### [Work required]
Copy the result of filtering the entries below for lines that include the string "delrole".

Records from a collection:
▼

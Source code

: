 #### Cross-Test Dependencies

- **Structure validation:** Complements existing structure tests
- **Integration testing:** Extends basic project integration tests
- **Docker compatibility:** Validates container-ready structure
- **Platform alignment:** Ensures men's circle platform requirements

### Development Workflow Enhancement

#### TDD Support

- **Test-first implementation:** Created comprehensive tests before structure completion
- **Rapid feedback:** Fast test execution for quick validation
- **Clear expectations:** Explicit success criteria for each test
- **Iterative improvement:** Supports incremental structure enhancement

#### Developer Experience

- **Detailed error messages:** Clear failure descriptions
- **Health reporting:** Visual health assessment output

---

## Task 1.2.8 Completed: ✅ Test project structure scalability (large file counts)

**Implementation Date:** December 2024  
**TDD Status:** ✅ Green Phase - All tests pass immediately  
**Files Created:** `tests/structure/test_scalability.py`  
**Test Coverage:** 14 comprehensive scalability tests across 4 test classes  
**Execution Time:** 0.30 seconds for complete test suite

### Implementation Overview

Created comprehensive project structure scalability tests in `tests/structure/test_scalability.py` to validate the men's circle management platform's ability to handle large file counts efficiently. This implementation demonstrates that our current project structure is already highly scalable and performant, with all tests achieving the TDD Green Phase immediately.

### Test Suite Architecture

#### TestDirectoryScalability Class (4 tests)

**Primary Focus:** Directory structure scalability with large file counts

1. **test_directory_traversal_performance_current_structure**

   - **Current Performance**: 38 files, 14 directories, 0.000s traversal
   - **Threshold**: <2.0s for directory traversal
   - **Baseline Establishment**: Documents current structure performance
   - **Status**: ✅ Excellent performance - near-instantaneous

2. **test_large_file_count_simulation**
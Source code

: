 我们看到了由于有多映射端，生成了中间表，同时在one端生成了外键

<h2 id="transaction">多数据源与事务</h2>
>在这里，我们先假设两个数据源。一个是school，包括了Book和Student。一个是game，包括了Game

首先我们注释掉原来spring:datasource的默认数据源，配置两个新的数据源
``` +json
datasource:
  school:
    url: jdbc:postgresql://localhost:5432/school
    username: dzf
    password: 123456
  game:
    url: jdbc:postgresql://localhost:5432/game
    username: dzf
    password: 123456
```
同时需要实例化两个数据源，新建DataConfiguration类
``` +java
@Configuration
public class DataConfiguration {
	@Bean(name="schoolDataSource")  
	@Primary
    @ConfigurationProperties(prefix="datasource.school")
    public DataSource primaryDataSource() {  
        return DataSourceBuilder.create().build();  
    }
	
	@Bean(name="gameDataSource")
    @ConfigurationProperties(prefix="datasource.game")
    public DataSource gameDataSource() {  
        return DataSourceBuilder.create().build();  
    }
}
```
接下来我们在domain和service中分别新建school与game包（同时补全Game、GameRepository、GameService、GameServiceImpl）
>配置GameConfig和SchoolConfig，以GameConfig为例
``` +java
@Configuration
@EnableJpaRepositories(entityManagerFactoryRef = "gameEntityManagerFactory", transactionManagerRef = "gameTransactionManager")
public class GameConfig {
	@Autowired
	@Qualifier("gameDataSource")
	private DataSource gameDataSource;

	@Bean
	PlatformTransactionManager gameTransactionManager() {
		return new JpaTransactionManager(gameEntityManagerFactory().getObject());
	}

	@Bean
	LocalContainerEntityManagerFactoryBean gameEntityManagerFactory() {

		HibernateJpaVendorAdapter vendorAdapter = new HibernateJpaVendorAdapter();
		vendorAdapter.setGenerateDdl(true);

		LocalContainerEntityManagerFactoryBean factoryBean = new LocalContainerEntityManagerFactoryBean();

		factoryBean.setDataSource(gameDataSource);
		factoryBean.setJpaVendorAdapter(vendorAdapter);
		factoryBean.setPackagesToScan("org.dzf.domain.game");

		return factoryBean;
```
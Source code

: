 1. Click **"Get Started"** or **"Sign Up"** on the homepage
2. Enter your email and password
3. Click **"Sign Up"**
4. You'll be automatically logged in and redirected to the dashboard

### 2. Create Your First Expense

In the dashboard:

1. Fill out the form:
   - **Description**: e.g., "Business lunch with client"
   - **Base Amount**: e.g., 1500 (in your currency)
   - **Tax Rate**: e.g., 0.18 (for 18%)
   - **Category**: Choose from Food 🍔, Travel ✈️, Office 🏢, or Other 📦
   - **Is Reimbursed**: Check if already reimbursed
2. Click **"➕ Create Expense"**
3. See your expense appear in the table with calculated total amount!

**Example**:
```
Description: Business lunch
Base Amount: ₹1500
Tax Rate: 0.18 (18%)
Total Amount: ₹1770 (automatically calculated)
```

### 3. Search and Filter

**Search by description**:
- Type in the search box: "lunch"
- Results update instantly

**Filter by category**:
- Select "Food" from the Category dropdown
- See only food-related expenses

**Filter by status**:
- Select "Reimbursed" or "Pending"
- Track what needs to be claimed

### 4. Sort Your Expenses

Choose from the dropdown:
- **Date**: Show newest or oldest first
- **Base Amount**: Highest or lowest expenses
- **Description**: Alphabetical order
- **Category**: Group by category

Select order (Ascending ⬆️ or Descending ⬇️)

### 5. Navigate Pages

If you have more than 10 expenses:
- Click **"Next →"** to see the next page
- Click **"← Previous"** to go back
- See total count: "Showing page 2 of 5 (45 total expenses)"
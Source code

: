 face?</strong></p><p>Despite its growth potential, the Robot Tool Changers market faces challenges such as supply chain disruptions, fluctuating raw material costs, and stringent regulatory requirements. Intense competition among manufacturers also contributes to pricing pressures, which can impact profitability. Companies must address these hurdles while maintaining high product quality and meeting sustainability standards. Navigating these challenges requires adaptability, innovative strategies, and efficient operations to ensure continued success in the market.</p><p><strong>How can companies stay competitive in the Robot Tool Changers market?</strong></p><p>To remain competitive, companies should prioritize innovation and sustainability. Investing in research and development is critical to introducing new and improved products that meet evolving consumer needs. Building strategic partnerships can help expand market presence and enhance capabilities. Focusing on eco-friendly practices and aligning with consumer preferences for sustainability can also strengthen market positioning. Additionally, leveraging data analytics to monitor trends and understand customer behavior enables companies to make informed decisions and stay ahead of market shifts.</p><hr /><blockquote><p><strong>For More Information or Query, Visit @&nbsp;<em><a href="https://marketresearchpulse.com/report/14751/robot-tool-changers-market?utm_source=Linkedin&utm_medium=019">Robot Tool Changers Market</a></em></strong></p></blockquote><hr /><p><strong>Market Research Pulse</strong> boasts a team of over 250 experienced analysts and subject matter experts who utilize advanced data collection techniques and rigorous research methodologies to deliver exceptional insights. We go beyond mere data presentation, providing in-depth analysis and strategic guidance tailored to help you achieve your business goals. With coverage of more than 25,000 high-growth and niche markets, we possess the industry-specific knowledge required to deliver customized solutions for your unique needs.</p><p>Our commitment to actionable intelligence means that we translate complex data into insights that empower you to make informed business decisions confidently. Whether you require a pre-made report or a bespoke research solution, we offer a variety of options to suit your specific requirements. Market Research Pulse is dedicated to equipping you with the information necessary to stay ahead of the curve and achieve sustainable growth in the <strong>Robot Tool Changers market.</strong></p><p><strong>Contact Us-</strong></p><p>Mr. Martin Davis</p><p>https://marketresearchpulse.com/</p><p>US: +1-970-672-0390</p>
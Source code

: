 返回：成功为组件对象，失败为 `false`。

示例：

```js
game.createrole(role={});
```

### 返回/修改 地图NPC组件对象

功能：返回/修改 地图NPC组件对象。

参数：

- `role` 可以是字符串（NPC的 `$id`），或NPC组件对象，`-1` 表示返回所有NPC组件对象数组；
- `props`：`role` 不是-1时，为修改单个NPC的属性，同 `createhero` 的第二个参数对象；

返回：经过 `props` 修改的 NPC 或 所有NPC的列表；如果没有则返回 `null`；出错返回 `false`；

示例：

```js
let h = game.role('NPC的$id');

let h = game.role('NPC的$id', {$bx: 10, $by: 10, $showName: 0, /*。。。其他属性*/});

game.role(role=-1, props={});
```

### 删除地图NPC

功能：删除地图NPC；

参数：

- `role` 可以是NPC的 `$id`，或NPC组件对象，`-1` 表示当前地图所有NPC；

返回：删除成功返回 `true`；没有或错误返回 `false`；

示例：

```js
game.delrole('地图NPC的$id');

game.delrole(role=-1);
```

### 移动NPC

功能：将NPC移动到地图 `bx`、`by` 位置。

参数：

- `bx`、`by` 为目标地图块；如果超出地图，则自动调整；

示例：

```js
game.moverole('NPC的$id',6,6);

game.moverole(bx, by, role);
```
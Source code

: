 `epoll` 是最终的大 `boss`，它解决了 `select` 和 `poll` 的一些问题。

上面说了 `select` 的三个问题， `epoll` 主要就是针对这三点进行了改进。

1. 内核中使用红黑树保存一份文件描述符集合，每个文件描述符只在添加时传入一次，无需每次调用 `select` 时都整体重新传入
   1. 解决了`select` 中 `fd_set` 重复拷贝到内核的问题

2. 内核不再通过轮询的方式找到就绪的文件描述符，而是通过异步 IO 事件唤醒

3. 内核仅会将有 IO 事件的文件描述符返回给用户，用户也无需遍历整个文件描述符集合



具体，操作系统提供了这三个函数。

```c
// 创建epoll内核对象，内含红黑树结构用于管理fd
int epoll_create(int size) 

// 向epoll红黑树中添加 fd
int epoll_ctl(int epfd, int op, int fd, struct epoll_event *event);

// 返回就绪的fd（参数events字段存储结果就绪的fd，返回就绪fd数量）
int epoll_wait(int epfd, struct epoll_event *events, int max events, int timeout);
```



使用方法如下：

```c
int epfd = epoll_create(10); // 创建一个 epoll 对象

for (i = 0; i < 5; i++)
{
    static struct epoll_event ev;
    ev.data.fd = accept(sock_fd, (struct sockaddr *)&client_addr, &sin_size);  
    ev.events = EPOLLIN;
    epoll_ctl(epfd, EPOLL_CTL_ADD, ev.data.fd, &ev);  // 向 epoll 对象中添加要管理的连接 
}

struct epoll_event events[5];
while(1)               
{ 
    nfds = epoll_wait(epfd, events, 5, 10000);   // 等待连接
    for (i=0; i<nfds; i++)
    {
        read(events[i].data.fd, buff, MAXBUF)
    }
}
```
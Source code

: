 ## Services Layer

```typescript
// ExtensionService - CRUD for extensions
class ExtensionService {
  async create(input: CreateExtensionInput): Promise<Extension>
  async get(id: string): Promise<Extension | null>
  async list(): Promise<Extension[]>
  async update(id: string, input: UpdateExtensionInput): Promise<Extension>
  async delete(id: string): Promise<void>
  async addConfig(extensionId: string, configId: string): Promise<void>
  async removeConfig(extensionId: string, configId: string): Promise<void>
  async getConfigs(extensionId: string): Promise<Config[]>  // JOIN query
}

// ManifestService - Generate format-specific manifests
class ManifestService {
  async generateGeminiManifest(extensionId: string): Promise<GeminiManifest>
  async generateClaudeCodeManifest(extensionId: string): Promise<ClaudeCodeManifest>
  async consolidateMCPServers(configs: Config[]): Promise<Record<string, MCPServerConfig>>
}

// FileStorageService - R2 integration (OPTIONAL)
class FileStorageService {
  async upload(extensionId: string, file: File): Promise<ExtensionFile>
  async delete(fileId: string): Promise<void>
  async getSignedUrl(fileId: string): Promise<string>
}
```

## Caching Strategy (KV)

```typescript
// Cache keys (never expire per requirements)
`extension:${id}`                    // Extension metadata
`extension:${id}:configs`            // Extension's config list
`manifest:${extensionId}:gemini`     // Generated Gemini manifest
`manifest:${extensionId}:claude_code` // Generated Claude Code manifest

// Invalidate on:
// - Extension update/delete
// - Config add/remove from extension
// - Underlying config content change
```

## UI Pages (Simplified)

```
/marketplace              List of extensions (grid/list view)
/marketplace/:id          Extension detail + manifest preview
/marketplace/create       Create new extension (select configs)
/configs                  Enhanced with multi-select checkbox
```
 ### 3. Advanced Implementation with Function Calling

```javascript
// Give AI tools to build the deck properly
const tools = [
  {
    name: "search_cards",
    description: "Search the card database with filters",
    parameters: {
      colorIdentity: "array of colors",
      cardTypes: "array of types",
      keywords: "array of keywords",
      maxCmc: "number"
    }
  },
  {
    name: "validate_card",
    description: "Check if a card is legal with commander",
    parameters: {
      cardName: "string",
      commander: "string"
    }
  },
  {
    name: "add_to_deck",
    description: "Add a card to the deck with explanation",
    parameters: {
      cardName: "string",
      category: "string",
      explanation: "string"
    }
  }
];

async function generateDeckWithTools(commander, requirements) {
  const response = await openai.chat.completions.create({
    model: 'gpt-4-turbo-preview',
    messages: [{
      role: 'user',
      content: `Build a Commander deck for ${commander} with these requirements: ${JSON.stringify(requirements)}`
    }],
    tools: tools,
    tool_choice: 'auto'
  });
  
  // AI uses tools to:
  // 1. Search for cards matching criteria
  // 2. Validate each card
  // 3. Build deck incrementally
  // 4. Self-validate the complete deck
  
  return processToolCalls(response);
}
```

▲

### [Result for this task]
game.delrole('地图NPC的$id');
game.delrole(role=-1);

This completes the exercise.